Just to sort of come back a little bit to what part of the change at the Institute of Directors has been over the last few years while I’ve been there. In 2015, we put out a directors’ brief for our members, which was entitled, “What’s the Future of Corporate Reporting?” And we talked about some of those frameworks which were in the list before and raised questions because we felt at the time that the conversation was just starting, and when you wanna take people on a journey you start a conversation rather than say, “This is what we think you should do.” We put out a brief this year, the second one on that, it’s that slide, which is Integrated Thinking – a pathway to greater stakeholder engagement. Now I don’t know if it’s obvious to you but those two titles actually indicate a sort of a couple of steps along a journey that we’ve taken. We are now, our members are talking about this all the time. There’s a lot of early adoption of various standards or frameworks, and this is part of the discourse particularly of big companies and certainly established in other sectors as well.

So, to my final third area, which is “Beyond Compliance”. I mentioned before, hearing Warren Allen use those words yesterday on the radio and how personally heartening I found that because to me, although I’ve worked in OAG and with Audit and I know them and value the importance of reporting, what it’s really all about is meaningful reporting that meets stakeholder expectations. And I think you have to take a mindset that is beyond compliance to, you know, what is it that people want to understand or read from our reports, or other ways of engaging. And it’s really about helping build trust and confidence in the whole system, be that in corporates or be that in the public sector.

And that takes me to my final slide, which is around trust. You’ve heard a lot about that today, I understand, and it’s nothing new for you. I don’t know if you saw last week but Acumen Edelman released the 2018 Trust Barometer, and you’ve probably heard commentary around the global crisis in trust. The barometer measures trust in four key areas: government, media, business, and NGOs. I don’t think, surprisingly, media is the one that fares the lowest. Government, this time round for the New Zealand survey, has actually seen a bit of a lift in one of the stakeholder groups, and business is not too bad but there’s a long way to go. I mean, there are levels of distrust that are not healthy and there is work to be done, there’s no doubt about that. What was particularly of interest for us as an institute and for our members was the results highlighted the need to show commitment to the long-term. And for business, in particular, to act on wider societal issues, and that sort of links back to what Larry Fink was saying about broader issues.
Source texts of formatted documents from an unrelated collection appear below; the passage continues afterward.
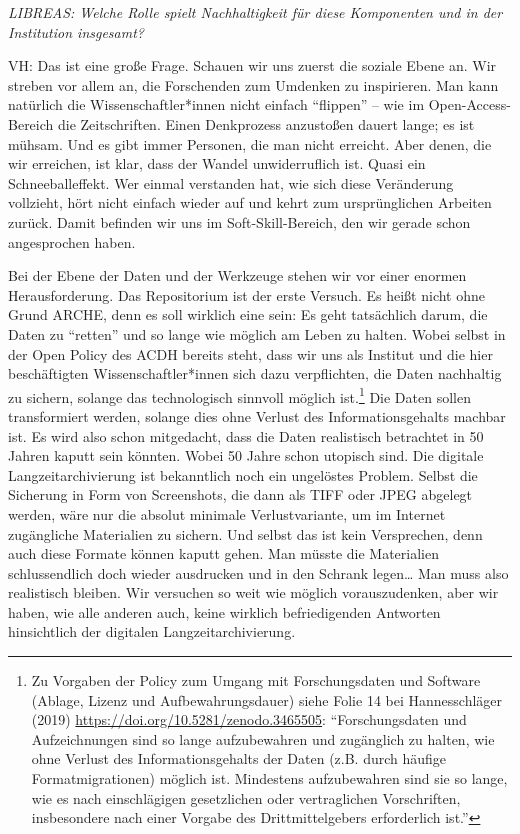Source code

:\documentclass[a4paper,
fontsize=11pt,
oneside,
numbers=noperiodatend,
parskip=half-,
bibliography=totoc,
final
]{scrartcl}
\begin{document}
\emph{LIBREAS: Welche Rolle spielt Nachhaltigkeit für diese Komponenten
und in der Institution insgesamt?}

VH: Das ist eine große Frage. Schauen wir uns zuerst die soziale Ebene
an. Wir streben vor allem an, die Forschenden zum Umdenken zu
inspirieren. Man kann natürlich die Wissenschaftler*innen nicht einfach
\enquote{flippen} -- wie im Open-Access-Bereich die Zeitschriften. Einen
Denkprozess anzustoßen dauert lange; es ist mühsam. Und es gibt immer
Personen, die man nicht erreicht. Aber denen, die wir erreichen, ist
klar, dass der Wandel unwiderruflich ist. Quasi ein Schneeballeffekt.
Wer einmal verstanden hat, wie sich diese Veränderung vollzieht, hört
nicht einfach wieder auf und kehrt zum ursprünglichen Arbeiten zurück.
Damit befinden wir uns im Soft-Skill-Bereich, den wir gerade schon
angesprochen haben.

Bei der Ebene der Daten und der Werkzeuge stehen wir vor einer enormen
Herausforderung. Das Repositorium ist der erste Versuch. Es heißt nicht
ohne Grund ARCHE, denn es soll wirklich eine sein: Es geht tatsächlich
darum, die Daten zu \enquote{retten} und so lange wie möglich am Leben zu
halten. Wobei selbst in der Open Policy des ACDH bereits steht, dass wir
uns als Institut und die hier beschäftigten Wissenschaftler*innen sich
dazu verpflichten, die Daten nachhaltig zu sichern, solange das
technologisch sinnvoll möglich ist.\footnote{Zu Vorgaben der Policy zum
  Umgang mit Forschungsdaten und Software (Ablage, Lizenz und
  Aufbewahrungsdauer) siehe Folie 14 bei Hannesschläger (2019)
  \url{https://doi.org/10.5281/zenodo.3465505}: \enquote{Forschungsdaten und
  Aufzeichnungen sind so lange aufzubewahren und zugänglich zu halten,
  wie ohne Verlust des Informationsgehalts der Daten (z.B. durch häufige
  Formatmigrationen) möglich ist. Mindestens aufzubewahren sind sie so
  lange, wie es nach einschlägigen gesetzlichen oder vertraglichen
  Vorschriften, insbesondere nach einer Vorgabe des Drittmittelgebers
  erforderlich ist.}} Die Daten sollen transformiert werden, solange
dies ohne Verlust des Informationsgehalts machbar ist. Es wird also
schon mitgedacht, dass die Daten realistisch betrachtet in 50 Jahren
kaputt sein könnten. Wobei 50 Jahre schon utopisch sind. Die digitale
Langzeitarchivierung ist bekanntlich noch ein ungelöstes Problem. Selbst
die Sicherung in Form von Screenshots, die dann als TIFF oder JPEG
abgelegt werden, wäre nur die absolut minimale Verlustvariante, um im
Internet zugängliche Materialien zu sichern. Und selbst das ist kein
Versprechen, denn auch diese Formate können kaputt gehen. Man müsste die
Materialien schlussendlich doch wieder ausdrucken und in den Schrank
legen\ldots{} Man muss also realistisch bleiben. Wir versuchen so weit
wie möglich vorauszudenken, aber wir haben, wie alle anderen auch, keine
wirklich befriedigenden Antworten hinsichtlich der digitalen
Langzeitarchivierung.
\end{document}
One of the key stats that we’re taking note of is that 44% of respondents said that, “Companies that only think about themselves and their profit are bound to fail.”

So, that comes back to that sort of loss of social licence to operate that is at risk if you don’t have that wider stakeholder support.

To conclude, I think the key thing really that I see in this space is that understanding stakeholder expectations is critical, irrespective of what sector you’re operating in or what type of entity you’re working in. And I think we all need to think and engage more broadly. We’re definitely well beyond the financials telling the story by themselves. And it’s not just about thinking more holistically. It is about thinking beyond compliance ‘cause we don’t know what the next wave is gonna be. Whereas if you’re thinking about what your stakeholders are expecting and how to engage meaningfully with them, and you see disclosure and reporting as an opportunity, then that’s the way forward.